Even though I have managed to come out and speak openly about my reality, I still face many challenges which I have to deal with every day especially being intersex is still being very much misunderstood since intersex people have been invisible all along and they are only starting to come out and speaking openly about being intersex now and it has made many people uncomfortable. All my national identity documents state that I am a girl but when one looks at me, I don’t look like a typical girl/female, neither do I look like a typical boy/male and this means that every time l make use of my ID, I get accused of stealing someone else’s ID document. For example, one day I went to the Econet shop , and they refused to assist me as they were accusing me of using an identity document that doesn’t belong to me. I ended up did not getting the services and that was a dehumanizing experience because the whole scenario drew the attention of the whole shop including some customers who were in the shop. I also have a challenge when I go out and find myself wanting to use public toilets. One day I got off the bus and went into the female toilet. The woman started screaming and saying that I wanted to rape her. I took out my ID and I was accused of not being the one on my ID, so I had to take off the top I was wearing in front of everyone to prove that I had breasts for them to believe that I had the right to use the public bathrooms. If I had not done so, they could have called the police for me. This experience left me shattered and it still haunts me today such that I now cannot go out and use public bathrooms.

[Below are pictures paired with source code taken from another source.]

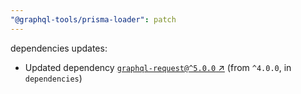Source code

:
 ```yaml
---
"@graphql-tools/prisma-loader": patch
---
```


dependencies updates: 

- Updated dependency [`graphql-request@^5.0.0` ↗︎](https://www.npmjs.com/package/graphql-request/v/null) (from `^4.0.0`, in `dependencies`)

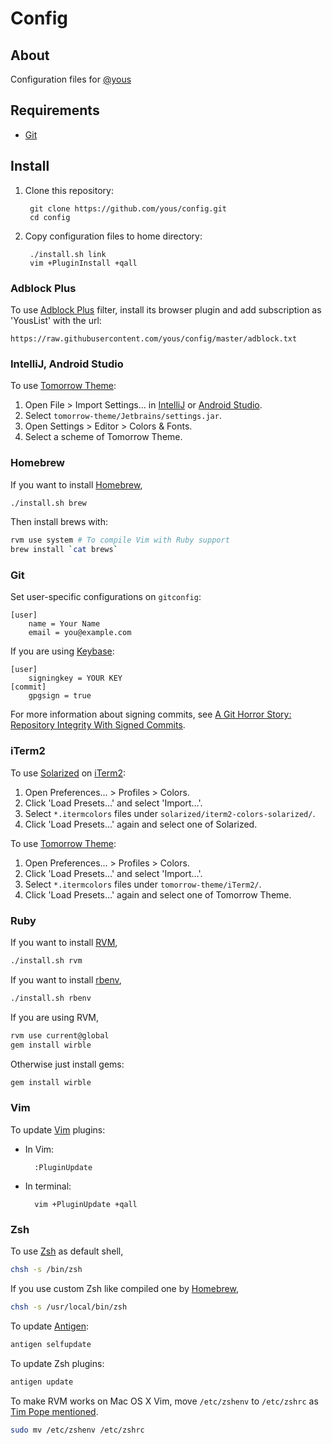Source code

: # Config

## About

Configuration files for [@yous](https://github.com/yous)

## Requirements

- [Git][]

[Git]: http://git-scm.com

## Install

1. Clone this repository:

        git clone https://github.com/yous/config.git
        cd config

2. Copy configuration files to home directory:

        ./install.sh link
        vim +PluginInstall +qall

### Adblock Plus

To use [Adblock Plus][] filter, install its browser plugin and add subscription as 'YousList' with the url:

```
https://raw.githubusercontent.com/yous/config/master/adblock.txt
```

[Adblock Plus]: https://adblockplus.org

### IntelliJ, Android Studio

To use [Tomorrow Theme][]:

[Tomorrow Theme]: https://github.com/ChrisKempson/Tomorrow-Theme

1. Open File > Import Settings… in [IntelliJ][] or [Android Studio][].
2. Select `tomorrow-theme/Jetbrains/settings.jar`.
3. Open Settings > Editor > Colors & Fonts.
4. Select a scheme of Tomorrow Theme.

[IntelliJ]: http://www.jetbrains.com/idea/
[Android Studio]: http://developer.android.com/sdk/installing/studio.html

### Homebrew

If you want to install [Homebrew][],

[Homebrew]: http://brew.sh

``` sh
./install.sh brew
```

Then install brews with:

``` sh
rvm use system # To compile Vim with Ruby support
brew install `cat brews`
```

### Git

Set user-specific configurations on `gitconfig`:

```
[user]
	name = Your Name
	email = you@example.com
```

If you are using [Keybase][]:

[Keybase]: https://keybase.io

```
[user]
	signingkey = YOUR KEY
[commit]
	gpgsign = true
```

For more information about signing commits, see [A Git Horror Story: Repository Integrity With Signed Commits](http://mikegerwitz.com/papers/git-horror-story).

### iTerm2

To use [Solarized][] on [iTerm2][]:

[Solarized]: https://github.com/altercation/solarized
[iTerm2]: http://www.iterm2.com

1. Open Preferences… > Profiles > Colors.
2. Click 'Load Presets…' and select 'Import…'.
3. Select `*.itermcolors` files under `solarized/iterm2-colors-solarized/`.
4. Click 'Load Presets…' again and select one of Solarized.

To use [Tomorrow Theme][]:

1. Open Preferences… > Profiles > Colors.
2. Click 'Load Presets…' and select 'Import…'.
3. Select `*.itermcolors` files under `tomorrow-theme/iTerm2/`.
4. Click 'Load Presets…' again and select one of Tomorrow Theme.

### Ruby

If you want to install [RVM][],

[RVM]: http://rvm.io

``` sh
./install.sh rvm
```

If you want to install [rbenv][],

[rbenv]: https://github.com/sstephenson/rbenv

``` sh
./install.sh rbenv
```

If you are using RVM,

``` sh
rvm use current@global
gem install wirble
```

Otherwise just install gems:

``` sh
gem install wirble
```

### Vim

To update [Vim][] plugins:

[Vim]: http://www.vim.org

- In Vim:

        :PluginUpdate

- In terminal:

        vim +PluginUpdate +qall

### Zsh

To use [Zsh][] as default shell,

[Zsh]: http://www.zsh.org

``` sh
chsh -s /bin/zsh
```

If you use custom Zsh like compiled one by [Homebrew][],

``` sh
chsh -s /usr/local/bin/zsh
```

To update [Antigen][]:

[Antigen]: http://antigen.sharats.me

``` sh
antigen selfupdate
```

To update Zsh plugins:

``` sh
antigen update
```

To make RVM works on Mac OS X Vim, move `/etc/zshenv` to `/etc/zshrc` as [Tim Pope mentioned](https://github.com/tpope/vim-rvm#faq).

``` sh
sudo mv /etc/zshenv /etc/zshrc
```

Coming out was a process which brought some healing, and it also helped me with self-acceptance. Not only did it do that, but it is also part of my activism work since my coming out, I have had many intersex people message me on social media to share with me their stories and the challenges they are facing. I am able to offer advice and support but sometimes I get some people who come into my inbox to ask me dumb questions such as can you have sex and impregnate yourself?, did you grow a penis when you grew up and it made you look like a boy? or which organ do you have sex with?All this is just proof of how much ignorance is within our society especially when it comes to issues of intersex people. Being born intersex, it does not mean that a person is born with full-grown and functioning organs. Most people do not understand that being intersex exists in many different ways, and that there are more than 46 variations.

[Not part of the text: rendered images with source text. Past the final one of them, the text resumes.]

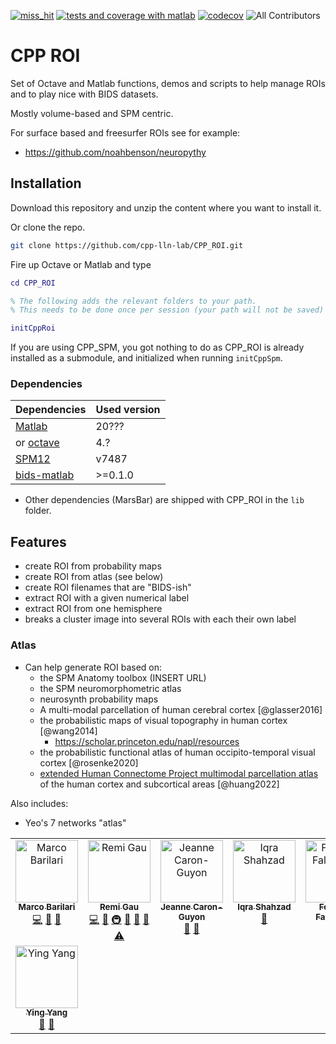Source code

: [![miss_hit](https://github.com/cpp-lln-lab/CPP_ROI/actions/workflows/miss_hit.yml/badge.svg)](https://github.com/cpp-lln-lab/CPP_ROI/actions/workflows/miss_hit.yml)
[![tests and coverage with matlab](https://github.com/cpp-lln-lab/CPP_ROI/actions/workflows/run_tests_matlab.yml/badge.svg)](https://github.com/cpp-lln-lab/CPP_ROI/actions/workflows/run_tests_matlab.yml)
[![codecov](https://codecov.io/gh/cpp-lln-lab/CPP_ROI/branch/main/graph/badge.svg?token=8IoRQtbFUV)](https://codecov.io/gh/cpp-lln-lab/CPP_ROI)
![All Contributors](https://img.shields.io/badge/all_contributors-4-orange.svg?style=flat-square)

# CPP ROI

Set of Octave and Matlab functions, demos and scripts to help manage ROIs and to
play nice with BIDS datasets.

Mostly volume-based and SPM centric.

For surface based and freesurfer ROIs see for example:

-   https://github.com/noahbenson/neuropythy

## Installation

Download this repository and unzip the content where you want to install it.

Or clone the repo.

```bash
git clone https://github.com/cpp-lln-lab/CPP_ROI.git
```

Fire up Octave or Matlab and type

```matlab
cd CPP_ROI

% The following adds the relevant folders to your path.
% This needs to be done once per session (your path will not be saved)

initCppRoi
```

If you are using CPP_SPM, you got nothing to do as CPP_ROI is already installed
as a submodule, and initialized when running `initCppSpm`.

### Dependencies

| Dependencies                                                    | Used version |
| --------------------------------------------------------------- | ------------ |
| [Matlab](https://www.mathworks.com/products/matlab.html)        | 20???        |
| or [octave](https://www.gnu.org/software/octave/)               | 4.?          |
| [SPM12](https://www.fil.ion.ucl.ac.uk/spm/software/spm12/)      | v7487        |
| [bids-matlab](https://github.com/bids-standard/bids-matlab.git) | >=0.1.0      |

-   Other dependencies (MarsBar) are shipped with CPP_ROI in the `lib` folder.

## Features

-   create ROI from probability maps
-   create ROI from atlas (see below)
-   create ROI filenames that are "BIDS-ish"
-   extract ROI with a given numerical label
-   extract ROI from one hemisphere
-   breaks a cluster image into several ROIs with each their own label

### Atlas

-   Can help generate ROI based on:
    -   the SPM Anatomy toolbox (INSERT URL)
    -   the SPM neuromorphometric atlas
    -   neurosynth probability maps
    -   A multi-modal parcellation of human cerebral cortex [@glasser2016]
    -   the probabilistic maps of visual topography in human cortex [@wang2014]
        -   https://scholar.princeton.edu/napl/resources
    -   the probabilistic functional atlas of human occipito-temporal visual
        cortex [@rosenke2020]
    -   [extended Human Connectome Project multimodal parcellation atlas](https://github.com/wayalan/HCPex.git)
        of the human cortex and subcortical areas [@huang2022]

Also includes:

-   Yeo's 7 networks "atlas"
<!-- add REF and URL -->

<!-- ALL-CONTRIBUTORS-LIST:START - Do not remove or modify this section -->
<!-- prettier-ignore-start -->
<!-- markdownlint-disable -->
<table>
  <tbody>
    <tr>
      <td align="center" valign="top" width="14.28%"><a href="https://github.com/marcobarilari"><img src="https://avatars.githubusercontent.com/u/38101692?v=4?s=100" width="100px;" alt="Marco Barilari"/><br /><sub><b>Marco Barilari</b></sub></a><br /><a href="https://github.com/cpp-lln-lab/CPP_ROI/commits?author=marcobarilari" title="Code">💻</a> <a href="https://github.com/cpp-lln-lab/CPP_ROI/commits?author=marcobarilari" title="Documentation">📖</a> <a href="#ideas-marcobarilari" title="Ideas, Planning, & Feedback">🤔</a></td>
      <td align="center" valign="top" width="14.28%"><a href="https://github.com/Remi-Gau"><img src="https://avatars.githubusercontent.com/u/6961185?v=4?s=100" width="100px;" alt="Remi Gau"/><br /><sub><b>Remi Gau</b></sub></a><br /><a href="https://github.com/cpp-lln-lab/CPP_ROI/commits?author=Remi-Gau" title="Code">💻</a> <a href="https://github.com/cpp-lln-lab/CPP_ROI/commits?author=Remi-Gau" title="Documentation">📖</a> <a href="#infra-Remi-Gau" title="Infrastructure (Hosting, Build-Tools, etc)">🚇</a> <a href="#design-Remi-Gau" title="Design">🎨</a> <a href="https://github.com/cpp-lln-lab/CPP_ROI/pulls?q=is%3Apr+reviewed-by%3ARemi-Gau" title="Reviewed Pull Requests">👀</a> <a href="https://github.com/cpp-lln-lab/CPP_ROI/issues?q=author%3ARemi-Gau" title="Bug reports">🐛</a> <a href="https://github.com/cpp-lln-lab/CPP_ROI/commits?author=Remi-Gau" title="Tests">⚠️</a></td>
      <td align="center" valign="top" width="14.28%"><a href="https://github.com/JeanneCaronGuyon"><img src="https://avatars.githubusercontent.com/u/8718798?v=4?s=100" width="100px;" alt="Jeanne Caron-Guyon "/><br /><sub><b>Jeanne Caron-Guyon </b></sub></a><br /><a href="#ideas-JeanneCaronGuyon " title="Ideas, Planning, & Feedback">🤔</a> <a href="#userTesting-JeanneCaronGuyon " title="User Testing">📓</a></td>
      <td align="center" valign="top" width="14.28%"><a href="https://github.com/iqrashahzad14"><img src="https://avatars.githubusercontent.com/u/75671348?v=4?s=100" width="100px;" alt="Iqra Shahzad"/><br /><sub><b>Iqra Shahzad</b></sub></a><br /><a href="#userTesting-iqrashahzad14" title="User Testing">📓</a></td>
      <td align="center" valign="top" width="14.28%"><a href="https://github.com/fedefalag"><img src="https://avatars2.githubusercontent.com/u/50373329?v=4?s=100" width="100px;" alt="Federica Falagiarda"/><br /><sub><b>Federica Falagiarda</b></sub></a><br /><a href="https://github.com/cpp-lln-lab/CPP_ROI/issues?q=author%3Afedefalag" title="Bug reports">🐛</a> <a href="#userTesting-fedefalag" title="User Testing">📓</a></td>
      <td align="center" valign="top" width="14.28%"><a href="https://github.com/CerenB"><img src="https://avatars.githubusercontent.com/u/10451654?v=4?s=100" width="100px;" alt="Ceren Battal"/><br /><sub><b>Ceren Battal</b></sub></a><br /><a href="https://github.com/cpp-lln-lab/CPP_ROI/commits?author=CerenB" title="Code">💻</a> <a href="https://github.com/cpp-lln-lab/CPP_ROI/pulls?q=is%3Apr+reviewed-by%3ACerenB" title="Reviewed Pull Requests">👀</a> <a href="#userTesting-CerenB" title="User Testing">📓</a></td>
      <td align="center" valign="top" width="14.28%"><a href="https://github.com/JacMatu"><img src="https://avatars.githubusercontent.com/u/94451915?v=4?s=100" width="100px;" alt="Jacek Matuszewski"/><br /><sub><b>Jacek Matuszewski</b></sub></a><br /><a href="https://github.com/cpp-lln-lab/CPP_ROI/issues?q=author%3AJacMatu" title="Bug reports">🐛</a> <a href="#userTesting-JacMatu" title="User Testing">📓</a></td>
    </tr>
    <tr>
      <td align="center" valign="top" width="14.28%"><a href="https://github.com/yyang1234"><img src="https://avatars.githubusercontent.com/u/59220868?v=4?s=100" width="100px;" alt="Ying Yang"/><br /><sub><b>Ying Yang</b></sub></a><br /><a href="https://github.com/cpp-lln-lab/CPP_ROI/issues?q=author%3Ayyang1234" title="Bug reports">🐛</a> <a href="#userTesting-yyang1234" title="User Testing">📓</a></td>
    </tr>
  </tbody>
</table>

<!-- markdownlint-restore -->
<!-- prettier-ignore-end -->

<!-- ALL-CONTRIBUTORS-LIST:END -->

l got an MRI and l learned that l have male and female sex characteristics. I’m now at a point where l have an idea about which reproductive organs l have and how they probably function. The unfortunate reality though is that, being an intersex person, finding medical assistance is still hard in Zimbabwe.

At this point, my wish is for acceptance not only for myself but for everyone who finds themselves in a similar situation. All l can do is keep trying to inform all of those who are willing to listen. Hopefully this can help others feel less lonely than l did.